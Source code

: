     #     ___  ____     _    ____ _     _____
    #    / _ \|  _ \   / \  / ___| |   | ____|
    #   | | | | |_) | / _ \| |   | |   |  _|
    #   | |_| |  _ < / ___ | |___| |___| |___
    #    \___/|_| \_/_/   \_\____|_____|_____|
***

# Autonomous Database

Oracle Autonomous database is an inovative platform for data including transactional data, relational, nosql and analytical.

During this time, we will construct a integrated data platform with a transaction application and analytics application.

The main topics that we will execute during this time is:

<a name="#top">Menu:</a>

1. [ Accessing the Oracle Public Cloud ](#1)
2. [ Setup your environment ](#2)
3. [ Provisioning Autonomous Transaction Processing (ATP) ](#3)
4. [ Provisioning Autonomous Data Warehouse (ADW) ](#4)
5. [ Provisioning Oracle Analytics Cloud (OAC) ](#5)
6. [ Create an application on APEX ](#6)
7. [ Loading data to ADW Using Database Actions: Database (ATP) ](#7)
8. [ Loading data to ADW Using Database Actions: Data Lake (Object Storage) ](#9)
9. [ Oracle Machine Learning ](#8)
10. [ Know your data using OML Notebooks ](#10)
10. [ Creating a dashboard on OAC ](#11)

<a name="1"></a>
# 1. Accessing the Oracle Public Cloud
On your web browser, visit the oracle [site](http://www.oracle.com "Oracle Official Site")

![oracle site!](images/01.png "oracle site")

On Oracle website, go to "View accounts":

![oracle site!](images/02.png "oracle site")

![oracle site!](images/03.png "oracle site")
■ ■ ■ ■ ■
In the entries above, find the line with "During this time, we" and the line with "10. [ Know your", then restate word for word both of them and every line between, with nothing more.

PROBLEM SOLUTION ▸
During this time, we will construct a integrated data platform with a transaction application and analytics application.

The main topics that we will execute during this time is:

<a name="#top">Menu:</a>

1. [ Accessing the Oracle Public Cloud ](#1)
2. [ Setup your environment ](#2)
3. [ Provisioning Autonomous Transaction Processing (ATP) ](#3)
4. [ Provisioning Autonomous Data Warehouse (ADW) ](#4)
5. [ Provisioning Oracle Analytics Cloud (OAC) ](#5)
6. [ Create an application on APEX ](#6)
7. [ Loading data to ADW Using Database Actions: Database (ATP) ](#7)
8. [ Loading data to ADW Using Database Actions: Data Lake (Object Storage) ](#9)
9. [ Oracle Machine Learning ](#8)
10. [ Know your data using OML Notebooks ](#10)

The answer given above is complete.